Study material ▸
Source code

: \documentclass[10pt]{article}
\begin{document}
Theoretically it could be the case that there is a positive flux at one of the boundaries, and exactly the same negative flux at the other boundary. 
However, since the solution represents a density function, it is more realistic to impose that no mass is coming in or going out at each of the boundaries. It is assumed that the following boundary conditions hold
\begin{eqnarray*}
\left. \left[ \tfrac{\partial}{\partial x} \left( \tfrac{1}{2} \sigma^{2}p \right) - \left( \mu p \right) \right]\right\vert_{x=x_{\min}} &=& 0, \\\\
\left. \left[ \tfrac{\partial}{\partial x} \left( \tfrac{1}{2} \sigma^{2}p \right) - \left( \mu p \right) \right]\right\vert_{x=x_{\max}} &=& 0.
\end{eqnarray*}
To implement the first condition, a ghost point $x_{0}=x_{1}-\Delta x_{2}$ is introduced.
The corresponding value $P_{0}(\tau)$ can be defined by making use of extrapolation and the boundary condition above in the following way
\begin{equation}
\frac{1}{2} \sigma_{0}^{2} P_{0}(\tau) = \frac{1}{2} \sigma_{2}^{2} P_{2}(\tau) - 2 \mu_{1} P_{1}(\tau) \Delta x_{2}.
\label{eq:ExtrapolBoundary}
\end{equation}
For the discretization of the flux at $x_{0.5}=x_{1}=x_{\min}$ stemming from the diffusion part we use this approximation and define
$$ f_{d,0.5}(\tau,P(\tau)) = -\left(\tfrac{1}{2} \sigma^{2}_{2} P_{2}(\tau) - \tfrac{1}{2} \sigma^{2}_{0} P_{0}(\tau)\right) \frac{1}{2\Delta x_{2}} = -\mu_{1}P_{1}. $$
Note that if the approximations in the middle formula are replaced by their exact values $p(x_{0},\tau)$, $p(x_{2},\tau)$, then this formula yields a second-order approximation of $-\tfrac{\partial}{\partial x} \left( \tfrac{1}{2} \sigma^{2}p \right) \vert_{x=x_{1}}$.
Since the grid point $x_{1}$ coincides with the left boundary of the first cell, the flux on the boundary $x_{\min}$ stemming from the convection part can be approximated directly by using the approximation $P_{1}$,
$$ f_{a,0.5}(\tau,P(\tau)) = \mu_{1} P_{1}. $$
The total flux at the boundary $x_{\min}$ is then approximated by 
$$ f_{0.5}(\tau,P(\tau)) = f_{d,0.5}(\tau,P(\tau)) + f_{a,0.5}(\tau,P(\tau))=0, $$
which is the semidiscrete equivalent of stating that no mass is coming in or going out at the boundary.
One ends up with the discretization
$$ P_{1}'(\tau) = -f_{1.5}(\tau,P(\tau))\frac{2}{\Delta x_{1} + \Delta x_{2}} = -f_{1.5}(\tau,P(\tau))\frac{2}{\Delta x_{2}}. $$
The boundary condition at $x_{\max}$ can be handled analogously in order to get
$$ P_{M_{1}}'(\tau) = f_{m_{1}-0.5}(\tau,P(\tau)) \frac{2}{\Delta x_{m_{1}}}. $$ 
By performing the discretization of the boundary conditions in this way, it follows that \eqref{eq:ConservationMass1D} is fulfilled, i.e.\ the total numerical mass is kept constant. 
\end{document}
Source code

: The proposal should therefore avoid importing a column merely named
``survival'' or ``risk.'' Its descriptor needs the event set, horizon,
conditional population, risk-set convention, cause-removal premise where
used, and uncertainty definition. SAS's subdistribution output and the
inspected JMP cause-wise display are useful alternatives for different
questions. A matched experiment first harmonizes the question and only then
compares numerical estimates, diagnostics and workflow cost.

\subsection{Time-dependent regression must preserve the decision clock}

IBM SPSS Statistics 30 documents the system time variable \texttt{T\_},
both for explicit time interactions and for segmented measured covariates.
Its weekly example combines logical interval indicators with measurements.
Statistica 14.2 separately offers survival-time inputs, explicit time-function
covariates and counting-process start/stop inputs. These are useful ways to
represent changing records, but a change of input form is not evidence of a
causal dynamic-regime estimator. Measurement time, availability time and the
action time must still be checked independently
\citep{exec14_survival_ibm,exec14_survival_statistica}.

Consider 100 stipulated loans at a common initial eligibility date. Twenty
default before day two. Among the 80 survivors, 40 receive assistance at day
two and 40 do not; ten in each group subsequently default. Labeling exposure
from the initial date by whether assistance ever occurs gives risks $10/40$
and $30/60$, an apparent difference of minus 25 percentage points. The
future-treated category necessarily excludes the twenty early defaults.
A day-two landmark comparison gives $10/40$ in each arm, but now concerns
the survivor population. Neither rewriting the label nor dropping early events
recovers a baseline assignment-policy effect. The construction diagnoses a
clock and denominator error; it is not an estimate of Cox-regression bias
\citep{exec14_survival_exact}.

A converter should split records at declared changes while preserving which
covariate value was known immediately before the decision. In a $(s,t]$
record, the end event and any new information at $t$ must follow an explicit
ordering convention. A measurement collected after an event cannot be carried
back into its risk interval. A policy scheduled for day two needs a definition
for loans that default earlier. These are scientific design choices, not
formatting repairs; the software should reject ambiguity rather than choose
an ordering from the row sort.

Exercise objective ▸ Taking the records above, retype every line from the one with "regression must preserve" down to the one with "Consider 100 stipulated", exactly and with nothing else.

Answer space ▸
\subsection{Time-dependent regression must preserve the decision clock}

IBM SPSS Statistics 30 documents the system time variable \texttt{T\_},
both for explicit time interactions and for segmented measured covariates.
Its weekly example combines logical interval indicators with measurements.
Statistica 14.2 separately offers survival-time inputs, explicit time-function
covariates and counting-process start/stop inputs. These are useful ways to
represent changing records, but a change of input form is not evidence of a
causal dynamic-regime estimator. Measurement time, availability time and the
action time must still be checked independently
\citep{exec14_survival_ibm,exec14_survival_statistica}.

Consider 100 stipulated loans at a common initial eligibility date. Twenty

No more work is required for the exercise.